START Supplied records
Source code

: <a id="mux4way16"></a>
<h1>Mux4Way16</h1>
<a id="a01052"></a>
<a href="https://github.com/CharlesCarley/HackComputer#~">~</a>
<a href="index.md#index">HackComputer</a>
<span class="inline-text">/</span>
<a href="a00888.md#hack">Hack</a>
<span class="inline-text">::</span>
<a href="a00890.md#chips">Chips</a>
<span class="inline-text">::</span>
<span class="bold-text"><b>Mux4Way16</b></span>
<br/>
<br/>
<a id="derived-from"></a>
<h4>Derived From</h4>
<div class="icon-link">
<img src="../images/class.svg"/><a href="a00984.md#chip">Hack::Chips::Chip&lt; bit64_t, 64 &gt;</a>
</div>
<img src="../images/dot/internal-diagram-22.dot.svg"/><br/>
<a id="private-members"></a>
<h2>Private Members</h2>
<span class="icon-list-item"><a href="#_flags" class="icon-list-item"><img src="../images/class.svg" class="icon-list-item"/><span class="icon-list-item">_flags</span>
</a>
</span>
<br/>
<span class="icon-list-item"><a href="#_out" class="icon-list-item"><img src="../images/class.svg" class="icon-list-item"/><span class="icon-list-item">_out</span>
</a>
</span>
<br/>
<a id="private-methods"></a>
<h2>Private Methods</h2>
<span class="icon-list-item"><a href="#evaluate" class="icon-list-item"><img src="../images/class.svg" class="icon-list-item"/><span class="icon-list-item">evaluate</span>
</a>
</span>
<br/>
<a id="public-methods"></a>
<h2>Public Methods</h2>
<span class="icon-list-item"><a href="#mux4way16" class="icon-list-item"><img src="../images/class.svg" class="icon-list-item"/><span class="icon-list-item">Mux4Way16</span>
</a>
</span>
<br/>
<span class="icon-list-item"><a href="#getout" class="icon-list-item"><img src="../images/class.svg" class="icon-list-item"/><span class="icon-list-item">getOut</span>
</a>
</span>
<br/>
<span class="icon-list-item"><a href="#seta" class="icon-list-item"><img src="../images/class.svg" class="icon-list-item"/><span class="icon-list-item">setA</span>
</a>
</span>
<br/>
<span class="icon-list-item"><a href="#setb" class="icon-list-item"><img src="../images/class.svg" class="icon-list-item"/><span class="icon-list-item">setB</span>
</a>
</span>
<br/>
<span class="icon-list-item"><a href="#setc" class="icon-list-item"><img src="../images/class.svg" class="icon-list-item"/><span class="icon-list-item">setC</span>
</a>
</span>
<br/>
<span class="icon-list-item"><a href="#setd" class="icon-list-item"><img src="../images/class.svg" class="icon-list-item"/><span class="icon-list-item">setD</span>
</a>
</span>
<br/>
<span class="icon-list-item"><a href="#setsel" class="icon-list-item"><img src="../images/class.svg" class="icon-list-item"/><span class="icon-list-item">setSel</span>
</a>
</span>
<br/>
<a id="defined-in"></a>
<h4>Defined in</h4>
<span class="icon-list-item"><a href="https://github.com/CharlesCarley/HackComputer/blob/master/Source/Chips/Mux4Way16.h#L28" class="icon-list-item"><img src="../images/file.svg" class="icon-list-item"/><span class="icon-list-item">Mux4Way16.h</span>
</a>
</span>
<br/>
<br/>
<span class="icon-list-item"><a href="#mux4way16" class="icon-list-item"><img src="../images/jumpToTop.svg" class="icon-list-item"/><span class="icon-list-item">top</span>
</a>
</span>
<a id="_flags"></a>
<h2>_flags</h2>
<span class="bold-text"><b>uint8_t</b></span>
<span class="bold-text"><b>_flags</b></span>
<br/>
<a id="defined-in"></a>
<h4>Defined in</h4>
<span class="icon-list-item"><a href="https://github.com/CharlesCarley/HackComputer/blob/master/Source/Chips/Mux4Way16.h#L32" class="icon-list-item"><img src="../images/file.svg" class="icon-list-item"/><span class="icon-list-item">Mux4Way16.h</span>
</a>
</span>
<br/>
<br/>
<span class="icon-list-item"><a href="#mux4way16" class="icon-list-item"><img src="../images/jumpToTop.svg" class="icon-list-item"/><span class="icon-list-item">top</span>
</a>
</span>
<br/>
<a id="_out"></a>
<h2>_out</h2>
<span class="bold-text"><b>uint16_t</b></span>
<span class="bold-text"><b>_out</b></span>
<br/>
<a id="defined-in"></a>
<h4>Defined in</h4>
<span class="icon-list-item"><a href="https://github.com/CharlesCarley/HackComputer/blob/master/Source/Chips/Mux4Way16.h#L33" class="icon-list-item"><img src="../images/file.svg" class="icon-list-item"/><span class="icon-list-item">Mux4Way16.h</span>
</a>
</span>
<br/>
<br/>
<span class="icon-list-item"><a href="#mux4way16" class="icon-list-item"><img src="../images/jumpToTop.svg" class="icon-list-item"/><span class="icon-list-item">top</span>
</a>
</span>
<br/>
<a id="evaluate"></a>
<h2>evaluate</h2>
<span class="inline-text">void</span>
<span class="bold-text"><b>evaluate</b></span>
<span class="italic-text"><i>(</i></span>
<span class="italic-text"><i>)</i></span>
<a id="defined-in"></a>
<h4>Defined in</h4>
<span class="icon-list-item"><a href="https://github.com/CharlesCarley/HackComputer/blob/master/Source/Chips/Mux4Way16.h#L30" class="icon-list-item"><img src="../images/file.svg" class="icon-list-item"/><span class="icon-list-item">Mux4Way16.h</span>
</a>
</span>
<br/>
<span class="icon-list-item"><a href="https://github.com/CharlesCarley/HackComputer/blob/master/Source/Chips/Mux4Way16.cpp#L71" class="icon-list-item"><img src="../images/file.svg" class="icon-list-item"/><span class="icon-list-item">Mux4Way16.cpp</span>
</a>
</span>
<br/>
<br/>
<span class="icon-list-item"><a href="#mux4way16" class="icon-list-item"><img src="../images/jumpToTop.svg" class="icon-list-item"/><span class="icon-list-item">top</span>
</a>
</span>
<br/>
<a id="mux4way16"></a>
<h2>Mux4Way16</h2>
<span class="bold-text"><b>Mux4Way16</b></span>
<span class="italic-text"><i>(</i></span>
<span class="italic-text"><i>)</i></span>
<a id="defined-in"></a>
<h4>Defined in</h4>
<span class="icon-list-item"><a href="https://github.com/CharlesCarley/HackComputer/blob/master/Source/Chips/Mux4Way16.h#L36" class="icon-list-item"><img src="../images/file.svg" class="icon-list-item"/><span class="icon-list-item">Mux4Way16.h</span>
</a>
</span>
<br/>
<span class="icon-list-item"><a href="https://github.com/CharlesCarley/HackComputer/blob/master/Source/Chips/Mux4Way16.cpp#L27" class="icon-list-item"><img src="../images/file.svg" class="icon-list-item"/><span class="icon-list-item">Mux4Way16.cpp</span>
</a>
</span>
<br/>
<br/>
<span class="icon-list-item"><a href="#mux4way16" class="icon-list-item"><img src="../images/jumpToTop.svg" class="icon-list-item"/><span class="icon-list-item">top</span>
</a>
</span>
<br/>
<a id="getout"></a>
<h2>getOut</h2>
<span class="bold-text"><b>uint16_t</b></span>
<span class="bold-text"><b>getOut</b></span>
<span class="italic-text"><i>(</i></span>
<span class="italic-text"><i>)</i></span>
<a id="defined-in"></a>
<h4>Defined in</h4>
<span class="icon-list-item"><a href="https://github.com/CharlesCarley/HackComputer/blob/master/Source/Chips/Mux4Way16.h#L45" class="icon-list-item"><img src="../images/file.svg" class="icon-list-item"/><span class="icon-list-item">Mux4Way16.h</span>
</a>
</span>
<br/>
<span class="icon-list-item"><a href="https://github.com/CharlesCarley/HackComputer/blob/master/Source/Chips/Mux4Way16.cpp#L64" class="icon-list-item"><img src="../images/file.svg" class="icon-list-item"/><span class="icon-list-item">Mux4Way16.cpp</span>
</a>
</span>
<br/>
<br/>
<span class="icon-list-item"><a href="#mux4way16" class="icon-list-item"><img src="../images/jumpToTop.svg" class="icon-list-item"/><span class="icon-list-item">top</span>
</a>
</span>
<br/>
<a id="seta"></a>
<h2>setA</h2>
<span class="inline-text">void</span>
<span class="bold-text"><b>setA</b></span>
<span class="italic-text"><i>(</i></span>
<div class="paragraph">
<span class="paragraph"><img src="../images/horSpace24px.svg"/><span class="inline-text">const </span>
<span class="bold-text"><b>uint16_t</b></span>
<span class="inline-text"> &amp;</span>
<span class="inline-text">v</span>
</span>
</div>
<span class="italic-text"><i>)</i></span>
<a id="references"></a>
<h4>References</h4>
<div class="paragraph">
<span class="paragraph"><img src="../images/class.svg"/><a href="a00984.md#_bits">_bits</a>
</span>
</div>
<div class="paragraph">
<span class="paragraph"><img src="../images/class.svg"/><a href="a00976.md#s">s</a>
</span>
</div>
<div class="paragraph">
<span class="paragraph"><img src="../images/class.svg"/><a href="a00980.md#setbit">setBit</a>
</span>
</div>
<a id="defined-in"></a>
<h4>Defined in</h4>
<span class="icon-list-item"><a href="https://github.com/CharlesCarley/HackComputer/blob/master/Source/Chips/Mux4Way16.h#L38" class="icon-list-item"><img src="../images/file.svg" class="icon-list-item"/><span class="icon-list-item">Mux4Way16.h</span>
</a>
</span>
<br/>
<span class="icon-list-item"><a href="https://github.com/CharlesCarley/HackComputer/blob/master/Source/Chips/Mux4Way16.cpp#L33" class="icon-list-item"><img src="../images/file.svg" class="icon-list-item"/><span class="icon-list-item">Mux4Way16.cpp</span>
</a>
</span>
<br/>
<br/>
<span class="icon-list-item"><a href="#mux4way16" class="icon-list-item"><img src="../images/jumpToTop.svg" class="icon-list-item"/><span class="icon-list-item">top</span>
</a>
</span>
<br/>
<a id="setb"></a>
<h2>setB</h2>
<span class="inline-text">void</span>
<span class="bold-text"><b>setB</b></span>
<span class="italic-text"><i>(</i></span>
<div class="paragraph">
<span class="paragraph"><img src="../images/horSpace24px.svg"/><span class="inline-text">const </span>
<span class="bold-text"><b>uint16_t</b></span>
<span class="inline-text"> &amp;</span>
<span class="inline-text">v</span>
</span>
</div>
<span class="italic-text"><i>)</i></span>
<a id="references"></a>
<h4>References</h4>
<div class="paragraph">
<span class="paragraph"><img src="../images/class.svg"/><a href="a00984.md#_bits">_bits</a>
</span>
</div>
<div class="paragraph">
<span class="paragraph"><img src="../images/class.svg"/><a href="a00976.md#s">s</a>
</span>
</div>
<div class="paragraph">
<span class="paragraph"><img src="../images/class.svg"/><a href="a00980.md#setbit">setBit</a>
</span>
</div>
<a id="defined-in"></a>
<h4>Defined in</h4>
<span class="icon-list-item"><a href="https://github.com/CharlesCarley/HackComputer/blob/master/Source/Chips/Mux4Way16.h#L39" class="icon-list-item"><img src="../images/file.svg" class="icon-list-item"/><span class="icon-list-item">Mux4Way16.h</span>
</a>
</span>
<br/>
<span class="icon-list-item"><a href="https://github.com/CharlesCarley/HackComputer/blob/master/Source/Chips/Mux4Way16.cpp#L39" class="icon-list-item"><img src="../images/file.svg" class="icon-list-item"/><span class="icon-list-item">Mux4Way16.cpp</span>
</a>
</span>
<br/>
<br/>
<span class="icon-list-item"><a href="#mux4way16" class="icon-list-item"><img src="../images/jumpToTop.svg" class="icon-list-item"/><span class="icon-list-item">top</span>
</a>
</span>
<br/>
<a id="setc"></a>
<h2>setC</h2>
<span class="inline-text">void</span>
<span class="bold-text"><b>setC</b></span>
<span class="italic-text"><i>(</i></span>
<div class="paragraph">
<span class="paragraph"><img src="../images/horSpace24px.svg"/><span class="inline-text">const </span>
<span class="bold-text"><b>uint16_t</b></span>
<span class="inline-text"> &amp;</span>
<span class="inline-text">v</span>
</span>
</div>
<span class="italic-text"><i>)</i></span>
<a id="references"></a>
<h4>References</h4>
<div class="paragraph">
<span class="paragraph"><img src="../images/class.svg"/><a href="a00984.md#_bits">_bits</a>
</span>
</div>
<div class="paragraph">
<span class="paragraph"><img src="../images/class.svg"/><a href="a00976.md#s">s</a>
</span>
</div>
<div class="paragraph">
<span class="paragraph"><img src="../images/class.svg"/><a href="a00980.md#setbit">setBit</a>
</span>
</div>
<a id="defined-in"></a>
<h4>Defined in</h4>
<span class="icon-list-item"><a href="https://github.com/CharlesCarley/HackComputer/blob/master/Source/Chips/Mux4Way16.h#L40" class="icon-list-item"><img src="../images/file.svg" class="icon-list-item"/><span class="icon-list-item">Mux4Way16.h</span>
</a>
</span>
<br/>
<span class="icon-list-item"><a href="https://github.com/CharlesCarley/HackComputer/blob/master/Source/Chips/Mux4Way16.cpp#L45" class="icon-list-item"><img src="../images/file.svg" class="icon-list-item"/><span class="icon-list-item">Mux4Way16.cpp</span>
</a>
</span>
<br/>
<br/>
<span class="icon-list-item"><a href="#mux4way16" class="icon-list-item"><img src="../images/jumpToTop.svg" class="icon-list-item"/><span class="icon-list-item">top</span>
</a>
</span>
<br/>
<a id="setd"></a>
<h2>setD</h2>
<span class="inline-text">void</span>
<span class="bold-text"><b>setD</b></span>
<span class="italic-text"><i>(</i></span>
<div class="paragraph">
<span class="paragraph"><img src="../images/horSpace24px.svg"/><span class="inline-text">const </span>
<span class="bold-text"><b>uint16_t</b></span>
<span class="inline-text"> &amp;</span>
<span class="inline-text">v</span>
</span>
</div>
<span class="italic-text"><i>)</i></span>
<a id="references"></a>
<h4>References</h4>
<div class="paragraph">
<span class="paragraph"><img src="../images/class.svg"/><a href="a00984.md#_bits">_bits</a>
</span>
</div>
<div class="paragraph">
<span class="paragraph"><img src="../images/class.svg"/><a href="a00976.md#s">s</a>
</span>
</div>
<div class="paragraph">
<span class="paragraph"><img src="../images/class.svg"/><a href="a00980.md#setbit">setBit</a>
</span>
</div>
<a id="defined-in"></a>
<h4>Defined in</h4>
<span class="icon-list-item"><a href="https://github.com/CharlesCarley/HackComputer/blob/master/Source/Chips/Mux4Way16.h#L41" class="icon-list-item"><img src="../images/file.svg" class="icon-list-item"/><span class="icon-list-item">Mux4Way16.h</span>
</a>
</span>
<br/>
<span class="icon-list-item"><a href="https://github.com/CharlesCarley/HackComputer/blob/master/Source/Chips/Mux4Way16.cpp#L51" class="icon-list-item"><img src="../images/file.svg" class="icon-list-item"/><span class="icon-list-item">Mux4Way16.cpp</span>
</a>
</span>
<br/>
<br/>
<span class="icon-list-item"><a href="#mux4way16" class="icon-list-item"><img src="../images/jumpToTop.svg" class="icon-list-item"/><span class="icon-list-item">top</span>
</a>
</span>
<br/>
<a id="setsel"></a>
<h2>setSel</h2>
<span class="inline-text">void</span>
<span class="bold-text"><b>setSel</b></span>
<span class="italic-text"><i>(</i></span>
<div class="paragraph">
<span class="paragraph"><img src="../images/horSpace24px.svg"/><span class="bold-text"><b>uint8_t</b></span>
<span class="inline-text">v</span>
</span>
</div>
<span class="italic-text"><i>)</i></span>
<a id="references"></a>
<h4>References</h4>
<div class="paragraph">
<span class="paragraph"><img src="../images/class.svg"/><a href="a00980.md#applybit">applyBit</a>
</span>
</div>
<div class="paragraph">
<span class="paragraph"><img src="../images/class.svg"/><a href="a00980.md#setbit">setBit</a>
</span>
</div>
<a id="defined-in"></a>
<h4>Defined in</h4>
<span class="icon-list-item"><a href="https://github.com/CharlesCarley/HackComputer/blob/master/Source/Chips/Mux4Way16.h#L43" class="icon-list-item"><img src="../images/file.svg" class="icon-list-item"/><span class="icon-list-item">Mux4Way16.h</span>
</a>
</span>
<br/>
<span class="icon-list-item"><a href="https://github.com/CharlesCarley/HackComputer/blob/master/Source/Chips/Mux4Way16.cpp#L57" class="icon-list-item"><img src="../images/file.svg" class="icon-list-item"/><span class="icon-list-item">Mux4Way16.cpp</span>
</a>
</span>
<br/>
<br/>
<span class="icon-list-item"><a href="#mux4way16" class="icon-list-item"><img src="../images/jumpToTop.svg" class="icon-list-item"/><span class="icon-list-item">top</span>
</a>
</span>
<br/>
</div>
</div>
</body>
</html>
END Supplied records
### Assigned task
Retype the listing above, word for word, from its first line to the line containing "<h2>Private Members</h2>", both ends included.

### Solution to this exercise
Source code

: <a id="mux4way16"></a>
<h1>Mux4Way16</h1>
<a id="a01052"></a>
<a href="https://github.com/CharlesCarley/HackComputer#~">~</a>
<a href="index.md#index">HackComputer</a>
<span class="inline-text">/</span>
<a href="a00888.md#hack">Hack</a>
<span class="inline-text">::</span>
<a href="a00890.md#chips">Chips</a>
<span class="inline-text">::</span>
<span class="bold-text"><b>Mux4Way16</b></span>
<br/>
<br/>
<a id="derived-from"></a>
<h4>Derived From</h4>
<div class="icon-link">
<img src="../images/class.svg"/><a href="a00984.md#chip">Hack::Chips::Chip&lt; bit64_t, 64 &gt;</a>
</div>
<img src="../images/dot/internal-diagram-22.dot.svg"/><br/>
<a id="private-members"></a>
<h2>Private Members</h2>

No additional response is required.